▶ [Work instructions]
Reproduce every line in the material below that holds "hashes".

[Source data — start]

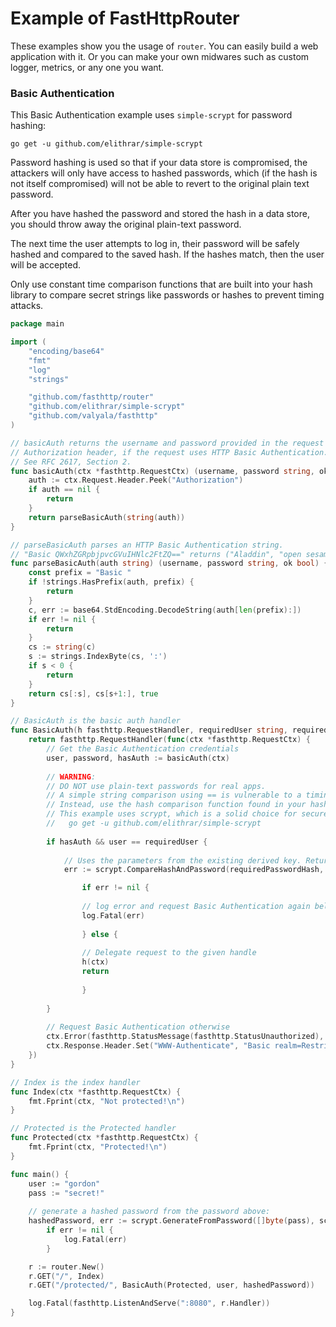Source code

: # Example of FastHttpRouter

These examples show you the usage of `router`. You can easily build a web application with it. Or you can make your own midwares such as custom logger, metrics, or any one you want.

### Basic Authentication

This Basic Authentication example uses `simple-scrypt` for password hashing:

	go get -u github.com/elithrar/simple-scrypt

Password hashing is used so that if your data store is compromised, the attackers will only have access to hashed passwords, which (if the hash is not itself compromised) will not be able to revert to the original plain text password.

After you have hashed the password and stored the hash in a data store, you should throw away the original plain-text password.

The next time the user attempts to log in, their password will be safely hashed and compared to the saved hash. If the hashes match, then the user will be accepted.

Only use constant time comparison functions that are built into your hash library to compare secret strings like passwords or hashes to prevent timing attacks.

```go
package main

import (
	"encoding/base64"
	"fmt"
	"log"
	"strings"

	"github.com/fasthttp/router"
	"github.com/elithrar/simple-scrypt"
	"github.com/valyala/fasthttp"
)

// basicAuth returns the username and password provided in the request's
// Authorization header, if the request uses HTTP Basic Authentication.
// See RFC 2617, Section 2.
func basicAuth(ctx *fasthttp.RequestCtx) (username, password string, ok bool) {
	auth := ctx.Request.Header.Peek("Authorization")
	if auth == nil {
		return
	}
	return parseBasicAuth(string(auth))
}

// parseBasicAuth parses an HTTP Basic Authentication string.
// "Basic QWxhZGRpbjpvcGVuIHNlc2FtZQ==" returns ("Aladdin", "open sesame", true).
func parseBasicAuth(auth string) (username, password string, ok bool) {
	const prefix = "Basic "
	if !strings.HasPrefix(auth, prefix) {
		return
	}
	c, err := base64.StdEncoding.DecodeString(auth[len(prefix):])
	if err != nil {
		return
	}
	cs := string(c)
	s := strings.IndexByte(cs, ':')
	if s < 0 {
		return
	}
	return cs[:s], cs[s+1:], true
}

// BasicAuth is the basic auth handler
func BasicAuth(h fasthttp.RequestHandler, requiredUser string, requiredPasswordHash []byte) fasthttp.RequestHandler {
	return fasthttp.RequestHandler(func(ctx *fasthttp.RequestCtx) {
		// Get the Basic Authentication credentials
		user, password, hasAuth := basicAuth(ctx)
		
		// WARNING: 
		// DO NOT use plain-text passwords for real apps.
		// A simple string comparison using == is vulnerable to a timing attack.
		// Instead, use the hash comparison function found in your hash library.
		// This example uses scrypt, which is a solid choice for secure hashing:
		//   go get -u github.com/elithrar/simple-scrypt
		
		if hasAuth && user == requiredUser {
						
			// Uses the parameters from the existing derived key. Return an error if they don't match.
			err := scrypt.CompareHashAndPassword(requiredPasswordHash, []byte(password))

		    	if err != nil {
				
				// log error and request Basic Authentication again below.
				log.Fatal(err)
				
		    	} else {
				
				// Delegate request to the given handle
				h(ctx)
				return
				
		    	}
			
		}
		
		// Request Basic Authentication otherwise
		ctx.Error(fasthttp.StatusMessage(fasthttp.StatusUnauthorized), fasthttp.StatusUnauthorized)
		ctx.Response.Header.Set("WWW-Authenticate", "Basic realm=Restricted")
	})
}

// Index is the index handler
func Index(ctx *fasthttp.RequestCtx) {
	fmt.Fprint(ctx, "Not protected!\n")
}

// Protected is the Protected handler
func Protected(ctx *fasthttp.RequestCtx) {
	fmt.Fprint(ctx, "Protected!\n")
}

func main() {
	user := "gordon"
	pass := "secret!"
	
	// generate a hashed password from the password above:
	hashedPassword, err := scrypt.GenerateFromPassword([]byte(pass), scrypt.DefaultParams)
    	if err != nil {
        	log.Fatal(err)
    	}

	r := router.New()
	r.GET("/", Index)
	r.GET("/protected/", BasicAuth(Protected, user, hashedPassword))

	log.Fatal(fasthttp.ListenAndServe(":8080", r.Handler))
}
```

[Source data — finish]

▶ [Output below]
The next time the user attempts to log in, their password will be safely hashed and compared to the saved hash. If the hashes match, then the user will be accepted.
Only use constant time comparison functions that are built into your hash library to compare secret strings like passwords or hashes to prevent timing attacks.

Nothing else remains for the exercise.